**Work order:** Once the pictures are removed, return each record below exactly as written.

**Source records:**
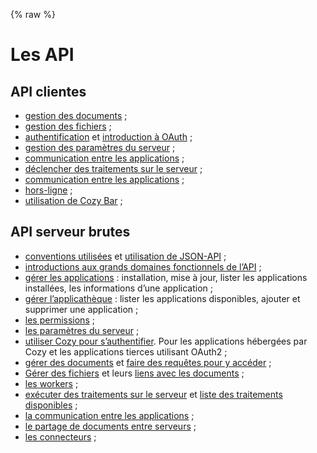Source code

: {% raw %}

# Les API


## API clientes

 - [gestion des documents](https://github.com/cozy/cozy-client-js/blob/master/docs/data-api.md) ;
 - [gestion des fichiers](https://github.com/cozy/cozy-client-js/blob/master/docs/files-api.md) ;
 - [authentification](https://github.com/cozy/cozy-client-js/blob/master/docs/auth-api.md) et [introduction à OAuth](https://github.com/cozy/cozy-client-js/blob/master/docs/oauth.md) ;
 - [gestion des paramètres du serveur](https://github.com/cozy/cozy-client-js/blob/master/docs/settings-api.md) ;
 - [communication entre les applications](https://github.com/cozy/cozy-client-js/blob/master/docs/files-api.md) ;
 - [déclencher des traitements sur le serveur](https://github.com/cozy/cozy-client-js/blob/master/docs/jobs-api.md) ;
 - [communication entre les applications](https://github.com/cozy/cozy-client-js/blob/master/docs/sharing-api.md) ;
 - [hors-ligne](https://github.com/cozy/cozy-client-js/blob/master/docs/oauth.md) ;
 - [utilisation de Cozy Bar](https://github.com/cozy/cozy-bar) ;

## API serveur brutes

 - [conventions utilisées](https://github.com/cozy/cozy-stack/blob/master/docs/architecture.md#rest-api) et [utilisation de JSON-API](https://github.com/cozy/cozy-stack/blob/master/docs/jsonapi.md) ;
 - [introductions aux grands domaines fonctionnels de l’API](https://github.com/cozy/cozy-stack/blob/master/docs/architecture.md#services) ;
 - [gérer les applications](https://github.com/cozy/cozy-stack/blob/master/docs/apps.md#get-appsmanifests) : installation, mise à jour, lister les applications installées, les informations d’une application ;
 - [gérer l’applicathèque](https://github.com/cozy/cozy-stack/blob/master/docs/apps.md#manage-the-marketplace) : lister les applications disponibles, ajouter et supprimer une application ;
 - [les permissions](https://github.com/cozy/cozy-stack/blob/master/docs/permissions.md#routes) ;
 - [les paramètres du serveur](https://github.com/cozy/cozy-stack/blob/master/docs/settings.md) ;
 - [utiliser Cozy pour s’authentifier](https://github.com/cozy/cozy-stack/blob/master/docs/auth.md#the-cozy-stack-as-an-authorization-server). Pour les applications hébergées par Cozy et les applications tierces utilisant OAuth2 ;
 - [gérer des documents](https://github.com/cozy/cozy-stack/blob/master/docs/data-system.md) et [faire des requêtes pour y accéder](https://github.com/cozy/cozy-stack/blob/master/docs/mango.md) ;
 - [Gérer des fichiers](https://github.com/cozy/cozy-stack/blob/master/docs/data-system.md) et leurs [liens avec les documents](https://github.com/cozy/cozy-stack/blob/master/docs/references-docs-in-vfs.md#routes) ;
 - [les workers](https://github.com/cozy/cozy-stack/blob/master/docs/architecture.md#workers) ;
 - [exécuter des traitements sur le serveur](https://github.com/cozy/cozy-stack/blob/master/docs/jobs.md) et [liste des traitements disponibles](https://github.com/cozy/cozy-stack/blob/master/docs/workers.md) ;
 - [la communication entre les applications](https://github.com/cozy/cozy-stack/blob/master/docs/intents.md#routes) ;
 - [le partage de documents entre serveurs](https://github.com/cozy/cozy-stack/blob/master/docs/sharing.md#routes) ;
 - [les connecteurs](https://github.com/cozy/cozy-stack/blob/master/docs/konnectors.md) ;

**Written solution:**
Source code

: {% raw %}

# Les API


## API clientes

 - [gestion des documents](https://github.com/cozy/cozy-client-js/blob/master/docs/data-api.md) ;
 - [gestion des fichiers](https://github.com/cozy/cozy-client-js/blob/master/docs/files-api.md) ;
 - [authentification](https://github.com/cozy/cozy-client-js/blob/master/docs/auth-api.md) et [introduction à OAuth](https://github.com/cozy/cozy-client-js/blob/master/docs/oauth.md) ;
 - [gestion des paramètres du serveur](https://github.com/cozy/cozy-client-js/blob/master/docs/settings-api.md) ;
 - [communication entre les applications](https://github.com/cozy/cozy-client-js/blob/master/docs/files-api.md) ;
 - [déclencher des traitements sur le serveur](https://github.com/cozy/cozy-client-js/blob/master/docs/jobs-api.md) ;
 - [communication entre les applications](https://github.com/cozy/cozy-client-js/blob/master/docs/sharing-api.md) ;
 - [hors-ligne](https://github.com/cozy/cozy-client-js/blob/master/docs/oauth.md) ;
 - [utilisation de Cozy Bar](https://github.com/cozy/cozy-bar) ;

## API serveur brutes

 - [conventions utilisées](https://github.com/cozy/cozy-stack/blob/master/docs/architecture.md#rest-api) et [utilisation de JSON-API](https://github.com/cozy/cozy-stack/blob/master/docs/jsonapi.md) ;
 - [introductions aux grands domaines fonctionnels de l’API](https://github.com/cozy/cozy-stack/blob/master/docs/architecture.md#services) ;
 - [gérer les applications](https://github.com/cozy/cozy-stack/blob/master/docs/apps.md#get-appsmanifests) : installation, mise à jour, lister les applications installées, les informations d’une application ;
 - [gérer l’applicathèque](https://github.com/cozy/cozy-stack/blob/master/docs/apps.md#manage-the-marketplace) : lister les applications disponibles, ajouter et supprimer une application ;
 - [les permissions](https://github.com/cozy/cozy-stack/blob/master/docs/permissions.md#routes) ;
 - [les paramètres du serveur](https://github.com/cozy/cozy-stack/blob/master/docs/settings.md) ;
 - [utiliser Cozy pour s’authentifier](https://github.com/cozy/cozy-stack/blob/master/docs/auth.md#the-cozy-stack-as-an-authorization-server). Pour les applications hébergées par Cozy et les applications tierces utilisant OAuth2 ;
 - [gérer des documents](https://github.com/cozy/cozy-stack/blob/master/docs/data-system.md) et [faire des requêtes pour y accéder](https://github.com/cozy/cozy-stack/blob/master/docs/mango.md) ;
 - [Gérer des fichiers](https://github.com/cozy/cozy-stack/blob/master/docs/data-system.md) et leurs [liens avec les documents](https://github.com/cozy/cozy-stack/blob/master/docs/references-docs-in-vfs.md#routes) ;
 - [les workers](https://github.com/cozy/cozy-stack/blob/master/docs/architecture.md#workers) ;
 - [exécuter des traitements sur le serveur](https://github.com/cozy/cozy-stack/blob/master/docs/jobs.md) et [liste des traitements disponibles](https://github.com/cozy/cozy-stack/blob/master/docs/workers.md) ;
 - [la communication entre les applications](https://github.com/cozy/cozy-stack/blob/master/docs/intents.md#routes) ;
 - [le partage de documents entre serveurs](https://github.com/cozy/cozy-stack/blob/master/docs/sharing.md#routes) ;
 - [les connecteurs](https://github.com/cozy/cozy-stack/blob/master/docs/konnectors.md) ;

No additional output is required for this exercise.